Egnyte is a secure Content Collaboration and Data Governance platform, founded in 2007 when Google drive wasn't born and AWS S3 was cost-prohibitive. Our only option was to roll up our sleeves and build basic cloud file system components such as object store ourselves. Over time, costs for S3 and GCS became reasonable and with Egnyte’s storage plugin architecture, our customers can now bring in any storage backend of their choice. To help our customers manage ongoing data explosion, we have designed many of the core components over the last few years. In this article, I will share the current architecture and some of the lessons we learned scaling it along with some of the things we are looking to improve upon in the near future.

Egnyte Connect Platform

Egnyte Connect platform employs 3 data centers to fulfill requests from millions of users across the world. To add elasticity, reliability and durability, these data centers are connected to Google Cloud platform using high speed, secure Google Interconnect network.

Egnyte Connect runs a service mesh extending from our own data centers to google cloud that provides multiple classes of services:

Collaboration

  • Document store

  • Preview

  • Video Transcoding

  • Sharing

    • Link

    • Permissions

  • Tags

  • Comments

  • Tasks

  • Recommendations

Hybrid Sync

On prem data processing

Large files or low bandwidth

Offline access

Edge caching

Infrastructure Optimization

Migration to cloud

Optimize on prem cold storage cost

Consolidate repositories

In general, Egnyte connect architecture shards and caches data at different levels based on:

Amount of data

Data interdependence

Level of concurrent reads

Level of concurrent writes

Egnyte Connect Tech Stack

Cloud Platform

Google cloud

Azure

Hosted Data Centers

Languages:

Java

Python

Go

C

Object Stores

Egnyte Object Store

GCS

S3

Azure

Application Servers

Tomcat

Databases

MySQL

Redis

BigTable

DataStore

Elasticsearch

Caches

Memcached

Redis

Nginx for disk based caching

Load Balancers / Reverse Proxy

HAProxy

Nginx

Message Queues

Google Pub/Sub

Rabbit

Scribe

Redis

Deployment Management

Puppet

Docker

Ansible

Jenkins

Gitlab

Kubernetes

Analytics

New Relic

OpenTSDB/bosun

Grafana

MixPanel

Tableau

BigQuery

Misc

ZooKeeper

Nagios

Apache FTP server

Kong

ReactJS/Backbone/Marionette/JQuery/npm/Nightwatch

Rsync

PowerDNS

Mashery

SOA architecture based on REST APIs.

Java used to power core file system code

Python used to power client-side code, certain microservices, migration scripts, internal scripts

Native Android and iOS apps

Native desktop and server hosted clients that allow both interactive as well as hybrid sync access to the entire namespace

Stats

3 primary regions with one in Europe connected to respective GCP regions using Google Interconnect

500+ Tomcat service instances

500+ Storage nodes powered by Tomcat/Nginx

100+ MySQL nodes

100+ Elasticsearch nodes

50+ Text extraction instances(autoscaled)

100+ HAProxy instances

Many other types of service instances

Tens of petabytes of data stored in our servers and other object stores such as GCS, S3 and Azure Blobstore

Multiple terabytes of extracted content indexed in Elasticsearch

Millions of desktop clients syncing files with the cloud for offline access

Millions of desktop clients accessing files interactively

Getting To Know You

What is the name of your system and where can we find out more about it?

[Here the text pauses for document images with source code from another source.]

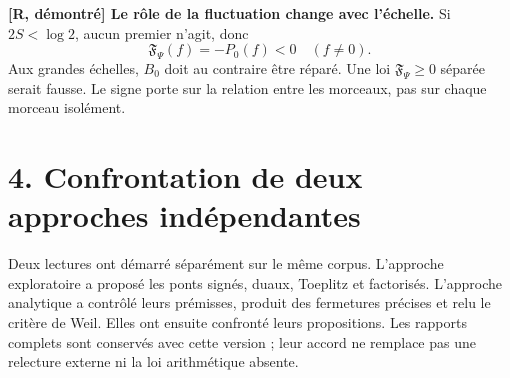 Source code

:\documentclass[
  10pt,
  a4paper,
]{article}
\begin{document}
\textbf{{[}R, démontré{]} Le rôle de la fluctuation change avec
l'échelle.} Si \(2S<\log2\), aucun premier n'agit, donc \[
\mathfrak F_\Psi(f)=-P_0(f)<0\quad(f\ne0).
\] Aux grandes échelles, \(B_0\) doit au contraire être réparé. Une loi
\(\mathfrak F_\Psi\ge0\) séparée serait fausse. Le signe porte sur la
relation entre les morceaux, pas sur chaque morceau isolément.

\hypertarget{confrontation-de-deux-approches-induxe9pendantes}{%
\section{4. Confrontation de deux approches
indépendantes}\label{confrontation-de-deux-approches-induxe9pendantes}}

Deux lectures ont démarré séparément sur le même corpus. L'approche
exploratoire a proposé les ponts signés, duaux, Toeplitz et factorisés.
L'approche analytique a contrôlé leurs prémisses, produit des fermetures
précises et relu le critère de Weil. Elles ont ensuite confronté leurs
propositions. Les rapports complets sont conservés avec cette version ;
leur accord ne remplace pas une relecture externe ni la loi arithmétique
absente.
\end{document}
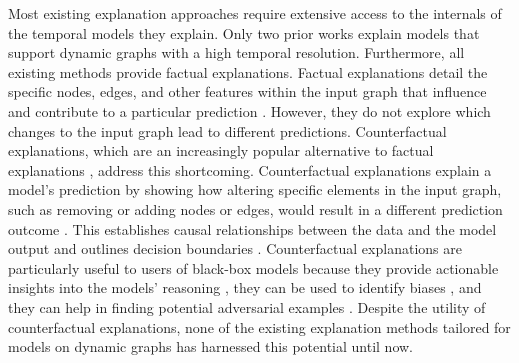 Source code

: Most existing explanation approaches require extensive access to the internals of the temporal models they explain. Only two prior works explain models that support dynamic graphs with a high temporal resolution. Furthermore, all existing methods provide factual explanations. Factual explanations detail the specific nodes, edges, and other features within the input graph that influence and contribute to a particular prediction \cite{tan_learning_2022}. However, they do not explore which changes to the input graph lead to different predictions. Counterfactual explanations, which are an increasingly popular alternative to factual explanations \cite{prado-romero_survey_2023}, address this shortcoming. Counterfactual explanations explain a model's prediction by showing how altering specific elements in the input graph, such as removing or adding nodes or edges, would result in a different prediction outcome \cite{byrne_counterfactuals_2019}. This establishes causal relationships between the data and the model output and outlines decision boundaries \cite{prado-romero_survey_2023}.
Counterfactual explanations are particularly useful to users of black-box models because they provide actionable insights into the models' reasoning \cite{lucic_cf-gnnexplainer_2022}, they can be used to identify biases \cite{prado-romero_survey_2023}, and they can help in finding potential adversarial examples \cite{lucic_cf-gnnexplainer_2022}. Despite the utility of counterfactual explanations, none of the existing explanation methods tailored for models on dynamic graphs has harnessed this potential until now.

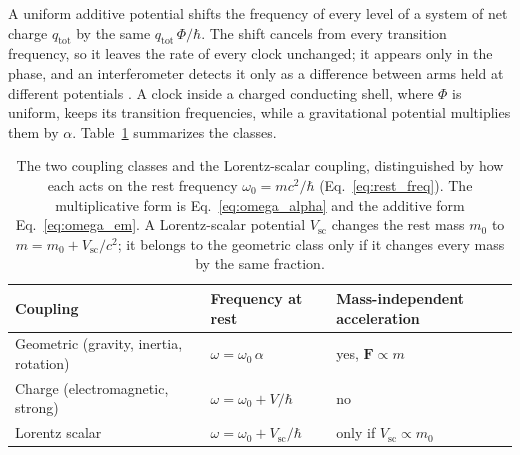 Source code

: \documentclass[aps,prd,onecolumn,tightenlines,nofootinbib,notitlepage,11pt,floatfix]{revtex4-2}
\theoremstyle{indentedtheorem}
\begin{document}
A uniform additive potential shifts the frequency of every level of a system of net charge $q_\text{tot}$ by the same $q_\text{tot} \, \Phi/\hbar$. The shift cancels from every transition frequency, so it leaves the rate of every clock unchanged; it appears only in the phase, and an interferometer detects it only as a difference between arms held at different potentials \citep{Aharonov1959Significance}. A clock inside a charged conducting shell, where $\Phi$ is uniform, keeps its transition frequencies, while a gravitational potential multiplies them by $\alpha$. Table~\ref{tab:classes} summarizes the classes.

\begin{table}[htbp]
\centering
\fontsize{10}{11.5}\selectfont
\caption{The two coupling classes and the Lorentz-scalar coupling, distinguished by how each acts on the rest frequency $\omega_0=mc^2/\hbar$ (Eq.~\eqref{eq:rest_freq}). The multiplicative form is Eq.~\eqref{eq:omega_alpha} and the additive form Eq.~\eqref{eq:omega_em}. A Lorentz-scalar potential $V_\text{sc}$ changes the rest mass $m_0$ to $m=m_0+V_\text{sc}/c^2$; it belongs to the geometric class only if it changes every mass by the same fraction.}
\label{tab:classes}
\begin{tabular}{lll}
\toprule
\textbf{Coupling} & \textbf{Frequency at rest} & \textbf{Mass-independent acceleration} \\
\midrule
Geometric (gravity, inertia, rotation) & $\omega=\omega_0\,\alpha$ & yes, $\mathbf{F}\propto m$ \\
Charge (electromagnetic, strong) & $\omega=\omega_0+V/\hbar$ & no \\
Lorentz scalar & $\omega=\omega_0+V_\text{sc}/\hbar$ & only if $V_\text{sc}\propto m_0$ \\
\bottomrule
\end{tabular}
\end{table}
\end{document}
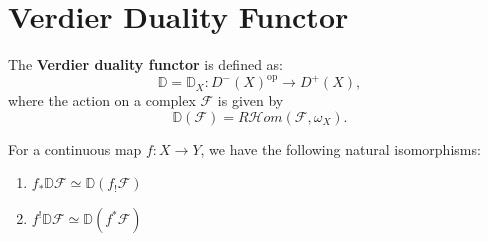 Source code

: \section{Verdier Duality Functor}

\begin{definition}
The \textbf{Verdier duality functor} is defined as:
\begin{equation*}
    \mathbb{D} = \mathbb{D}_X \colon D^-(X)^{\text{op}} \longrightarrow D^+(X),
\end{equation*}
where the action on a complex $\mathcal{F}$ is given by
\begin{equation*}
    \mathbb{D}(\mathcal{F}) = R\mathcal{H}om(\mathcal{F}, \omega_X).
\end{equation*}
\end{definition}

\begin{lemma}
For a continuous map $f \colon X \to Y$, we have the following natural isomorphisms:
\begin{enumerate}
    \item $f_* \mathbb{D}\mathcal{F} \simeq \mathbb{D}(f_! \mathcal{F})$
    \item $f^! \mathbb{D}\mathcal{F} \simeq \mathbb{D}(f^* \mathcal{F})$
\end{enumerate}
\end{lemma}

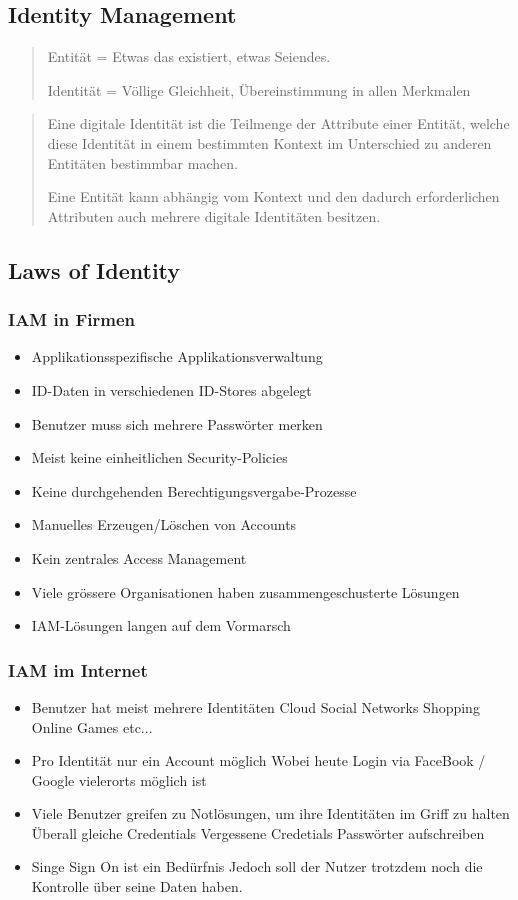 \documentclass[a4paper, 11pt]{article}
\begin{document}
\subsection{Identity Management}
\blockquote{Entität = Etwas das existiert, etwas Seiendes.
	
	Identität = Völlige Gleichheit, Übereinstimmung in allen Merkmalen}

\blockquote{Eine digitale Identität ist die Teilmenge der Attribute einer Entität, welche diese Identität in einem bestimmten Kontext im Unterschied zu anderen Entitäten bestimmbar machen.

Eine Entität kann abhängig vom Kontext und den dadurch erforderlichen Attributen auch mehrere digitale Identitäten besitzen.}

\subsection{Laws of Identity}


\subsubsection{IAM in Firmen}
\begin{itemize}
	\item Applikationsspezifische Applikationsverwaltung
	\item ID-Daten in verschiedenen ID-Stores abgelegt
	\item Benutzer muss sich mehrere Passwörter merken
	\item Meist keine einheitlichen Security-Policies
	\item Keine durchgehenden Berechtigungsvergabe-Prozesse
	\item Manuelles Erzeugen/Löschen von Accounts
	\item Kein zentrales Access Management
	\item Viele grössere Organisationen haben zusammengeschusterte Lösungen
	\item IAM-Lösungen langen auf dem Vormarsch
\end{itemize}

\subsubsection{IAM im Internet}
\begin{itemize}
	\item Benutzer hat meist mehrere Identitäten
		\subitem Cloud
		\subitem Social Networks
		\subitem Shopping
		\subitem Online Games
		\subitem etc...
	\item Pro Identität nur ein Account möglich
		\subitem Wobei heute Login via FaceBook / Google vielerorts möglich ist
	\item Viele Benutzer greifen zu Notlösungen, um ihre Identitäten im Griff zu halten
		\subitem Überall gleiche Credentials
		\subitem Vergessene Credetials
		\subitem Passwörter aufschreiben
	\item Singe Sign On ist ein Bedürfnis
		\subitem Jedoch soll der Nutzer trotzdem noch die Kontrolle über seine Daten haben.
\end{itemize}
\end{document}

Egnyte Connect is the content collaboration and data management platform. CFS(cloud file system), EOS (Egnyte object store), Content Security, Event Sync, Search Service, User behavior based recommendation service form major parts of the system. You can find more about these in the For The Techies section at our blog.

What is your system used for?

Egnyte Connect as the content collaboration and data management platform is used by thousands of customers as the single Secure Content Platform for all of their document management needs. It is built for hosting a variety of file services and to cloud-enable their existing file repositories. It can be accessed from a variety of endpoints like FTP, WebDAV, mobile, public API, and browsers and features strong audit and security components.

Why did you decide to build this system?

In 2007, businesses had started to become more distributed; customers were using multiple devices to access their files and there was a need to make this experience as smooth as possible. We built Egnyte Connect - a secure distributed file system that combines Hybrid Sync with Cloud File System to answer content collaboration needs of businesses in wide variety of business needs. With the fragmentation of data across on-premises and cloud repositories, along with increasing compliance needs due to initiatives such as GDPR, we built Egnyte Protect to help our customers satisfy their compliance and governance needs.

How is your project financed?

Egnyte was initially bootstrapped company. We later went on and raised $137.5 million in multiple rounds from Goldman Sachs, Google Ventures, KPCB, Polaris Partners and Seagate.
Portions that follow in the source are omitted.